Submitted to: Eastern Native Grass Symposium
Publication Type: Abstract Only
Publication Acceptance Date: March 15, 2002
Publication Date: October 21, 2004
Citation: Ritchie, J.C., Gitz, D.C., Krizek, D.T., Reddy, V. 2004. Eastern gamagrass grown in sunlit controlled-environmental chambers at two levels of carbon dioxide and three temperatures. In: J.Randal and J.C. Burns, editors, Proceedings of the Third Eastern Native Grass Symposium, The North Carolina Botanical Garden, Chapel Hill, NC, Oct. 1-3, 2002. Omnipress, Madison, WI. p. 308.

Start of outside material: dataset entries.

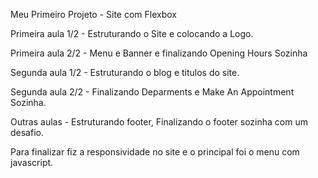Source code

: Meu Primeiro Projeto - Site com Flexbox

Primeira aula 1/2 - Estruturando o Site e colocando a Logo.

Primeira aula 2/2 - Menu e Banner e finalizando Opening Hours Sozinha

Segunda aula 1/2 - Estruturando o blog e titulos do site.

Segunda aula 2/2 - Finalizando Deparments e Make An Appointment Sozinha.

Outras aulas - Estruturando footer, Finalizando o footer sozinha com um desafio.

Para finalizar fiz a responsividade no site e o principal foi o menu com javascript.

Eastern gamagrass [Tripsacum dactyloides (L.) L.] was grown in six Soil Plant Atmosphere Research (SPAR) sunlit controlled-environmental chambers (0.5 x 2 m, 16 plants per chamber) at two levels of carbon dioxide (370 and 740 ppm) and three temperatures (20/14, 27.5/21.5, and 35/29 C day/night) for 20 weeks (mid-May to mid-October 2001). Shoots (tillers taller than 10 cm) were harvested at 10 and 15 weeks and total plants (roots, crowns, shoots) were harvested at 20 weeks. Biomass of shoots, crowns, and roots increased significantly with increased temperature. Biomass was consistently higher in chambers with increased carbon dioxide. Biomass allocation differed with treatment with percent roots by weight being highest with high carbon dioxide and low temperature treatment. Percent roots by weight decreased with increasing temperature. Our results suggest little effect on growth for a single growing season at increased carbon dioxide. However the consistently higher biomass at higher carbon dioxide treatments suggests the potential for cumulative effects over time.